From the first line to the last, return the data exactly, with no pictures.

-*-*-

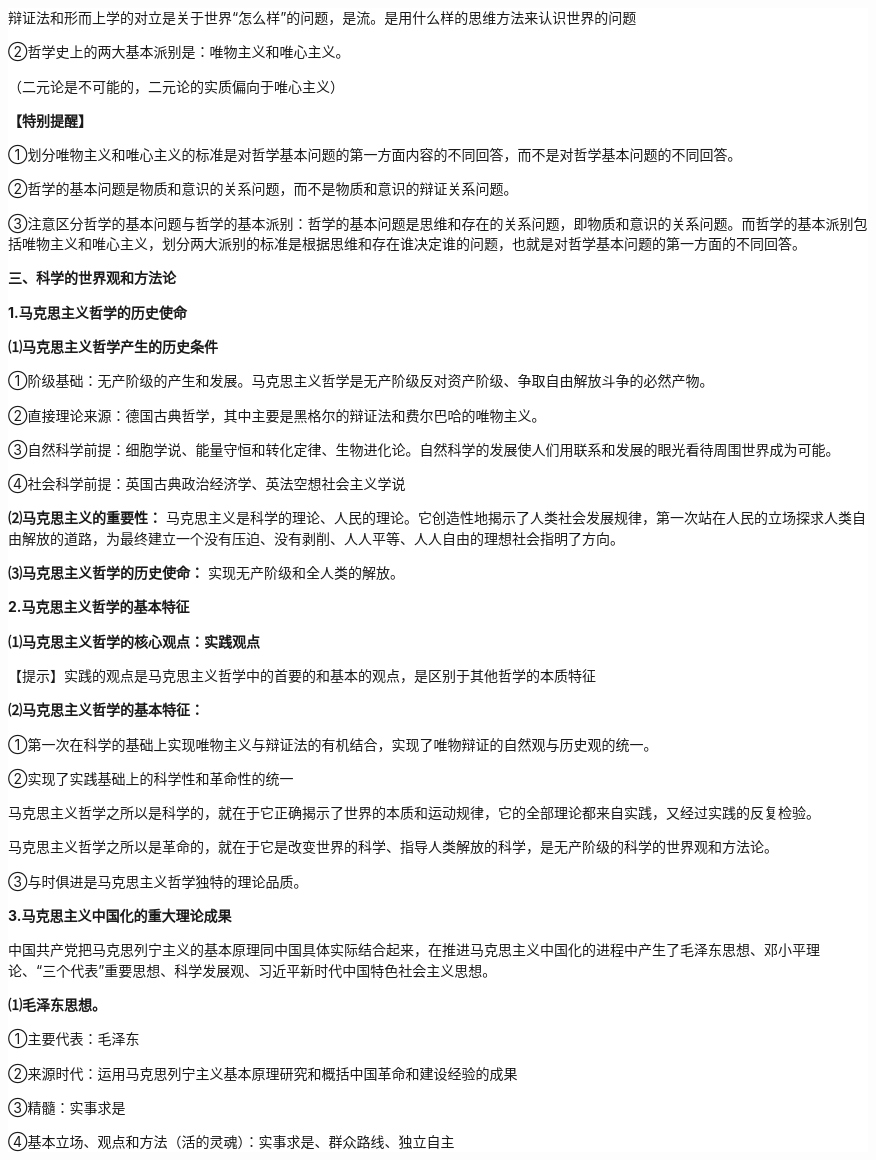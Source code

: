 辩证法和形而上学的对立是关于世界“怎么样”的问题，是流。是用什么样的思维方法来认识世界的问题

②哲学史上的两大基本派别是：唯物主义和唯心主义。

（二元论是不可能的，二元论的实质偏向于唯心主义）

**【特别提醒】**

①划分唯物主义和唯心主义的标准是对哲学基本问题的第一方面内容的不同回答，而不是对哲学基本问题的不同回答。

②哲学的基本问题是物质和意识的关系问题，而不是物质和意识的辩证关系问题。

③注意区分哲学的基本问题与哲学的基本派别：哲学的基本问题是思维和存在的关系问题，即物质和意识的关系问题。而哲学的基本派别包括唯物主义和唯心主义，划分两大派别的标准是根据思维和存在谁决定谁的问题，也就是对哲学基本问题的第一方面的不同回答。

**三、科学的世界观和方法论**

**1.马克思主义哲学的历史使命**

**⑴马克思主义哲学产生的历史条件**

①阶级基础：无产阶级的产生和发展。马克思主义哲学是无产阶级反对资产阶级、争取自由解放斗争的必然产物。

②直接理论来源：德国古典哲学，其中主要是黑格尔的辩证法和费尔巴哈的唯物主义。

③自然科学前提：细胞学说、能量守恒和转化定律、生物进化论。自然科学的发展使人们用联系和发展的眼光看待周围世界成为可能。

④社会科学前提：英国古典政治经济学、英法空想社会主义学说

**⑵马克思主义的重要性：** 马克思主义是科学的理论、人民的理论。它创造性地揭示了人类社会发展规律，第一次站在人民的立场探求人类自由解放的道路，为最终建立一个没有压迫、没有剥削、人人平等、人人自由的理想社会指明了方向。

**⑶马克思主义哲学的历史使命：** 实现无产阶级和全人类的解放。

**2.马克思主义哲学的基本特征**

**⑴马克思主义哲学的核心观点：实践观点**

【提示】实践的观点是马克思主义哲学中的首要的和基本的观点，是区别于其他哲学的本质特征

**⑵马克思主义哲学的基本特征：**

①第一次在科学的基础上实现唯物主义与辩证法的有机结合，实现了唯物辩证的自然观与历史观的统一。

②实现了实践基础上的科学性和革命性的统一

马克思主义哲学之所以是科学的，就在于它正确揭示了世界的本质和运动规律，它的全部理论都来自实践，又经过实践的反复检验。

马克思主义哲学之所以是革命的，就在于它是改变世界的科学、指导人类解放的科学，是无产阶级的科学的世界观和方法论。

③与时俱进是马克思主义哲学独特的理论品质。

**3.马克思主义中国化的重大理论成果**

中国共产党把马克思列宁主义的基本原理同中国具体实际结合起来，在推进马克思主义中国化的进程中产生了毛泽东思想、邓小平理论、“三个代表”重要思想、科学发展观、习近平新时代中国特色社会主义思想。

**⑴毛泽东思想。**

①主要代表：毛泽东

②来源时代：运用马克思列宁主义基本原理研究和概括中国革命和建设经验的成果

③精髓：实事求是

④基本立场、观点和方法（活的灵魂）：实事求是、群众路线、独立自主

-*-*-

[Solution]
Source code

: 辩证法和形而上学的对立是关于世界“怎么样”的问题，是流。是用什么样的思维方法来认识世界的问题

②哲学史上的两大基本派别是：唯物主义和唯心主义。

（二元论是不可能的，二元论的实质偏向于唯心主义）

**【特别提醒】**

①划分唯物主义和唯心主义的标准是对哲学基本问题的第一方面内容的不同回答，而不是对哲学基本问题的不同回答。

②哲学的基本问题是物质和意识的关系问题，而不是物质和意识的辩证关系问题。

③注意区分哲学的基本问题与哲学的基本派别：哲学的基本问题是思维和存在的关系问题，即物质和意识的关系问题。而哲学的基本派别包括唯物主义和唯心主义，划分两大派别的标准是根据思维和存在谁决定谁的问题，也就是对哲学基本问题的第一方面的不同回答。

**三、科学的世界观和方法论**

**1.马克思主义哲学的历史使命**

**⑴马克思主义哲学产生的历史条件**

①阶级基础：无产阶级的产生和发展。马克思主义哲学是无产阶级反对资产阶级、争取自由解放斗争的必然产物。

②直接理论来源：德国古典哲学，其中主要是黑格尔的辩证法和费尔巴哈的唯物主义。

③自然科学前提：细胞学说、能量守恒和转化定律、生物进化论。自然科学的发展使人们用联系和发展的眼光看待周围世界成为可能。

④社会科学前提：英国古典政治经济学、英法空想社会主义学说

**⑵马克思主义的重要性：** 马克思主义是科学的理论、人民的理论。它创造性地揭示了人类社会发展规律，第一次站在人民的立场探求人类自由解放的道路，为最终建立一个没有压迫、没有剥削、人人平等、人人自由的理想社会指明了方向。

**⑶马克思主义哲学的历史使命：** 实现无产阶级和全人类的解放。

**2.马克思主义哲学的基本特征**

**⑴马克思主义哲学的核心观点：实践观点**

【提示】实践的观点是马克思主义哲学中的首要的和基本的观点，是区别于其他哲学的本质特征

**⑵马克思主义哲学的基本特征：**

①第一次在科学的基础上实现唯物主义与辩证法的有机结合，实现了唯物辩证的自然观与历史观的统一。

②实现了实践基础上的科学性和革命性的统一

马克思主义哲学之所以是科学的，就在于它正确揭示了世界的本质和运动规律，它的全部理论都来自实践，又经过实践的反复检验。

马克思主义哲学之所以是革命的，就在于它是改变世界的科学、指导人类解放的科学，是无产阶级的科学的世界观和方法论。

③与时俱进是马克思主义哲学独特的理论品质。

**3.马克思主义中国化的重大理论成果**

中国共产党把马克思列宁主义的基本原理同中国具体实际结合起来，在推进马克思主义中国化的进程中产生了毛泽东思想、邓小平理论、“三个代表”重要思想、科学发展观、习近平新时代中国特色社会主义思想。

**⑴毛泽东思想。**

①主要代表：毛泽东

②来源时代：运用马克思列宁主义基本原理研究和概括中国革命和建设经验的成果

③精髓：实事求是

④基本立场、观点和方法（活的灵魂）：实事求是、群众路线、独立自主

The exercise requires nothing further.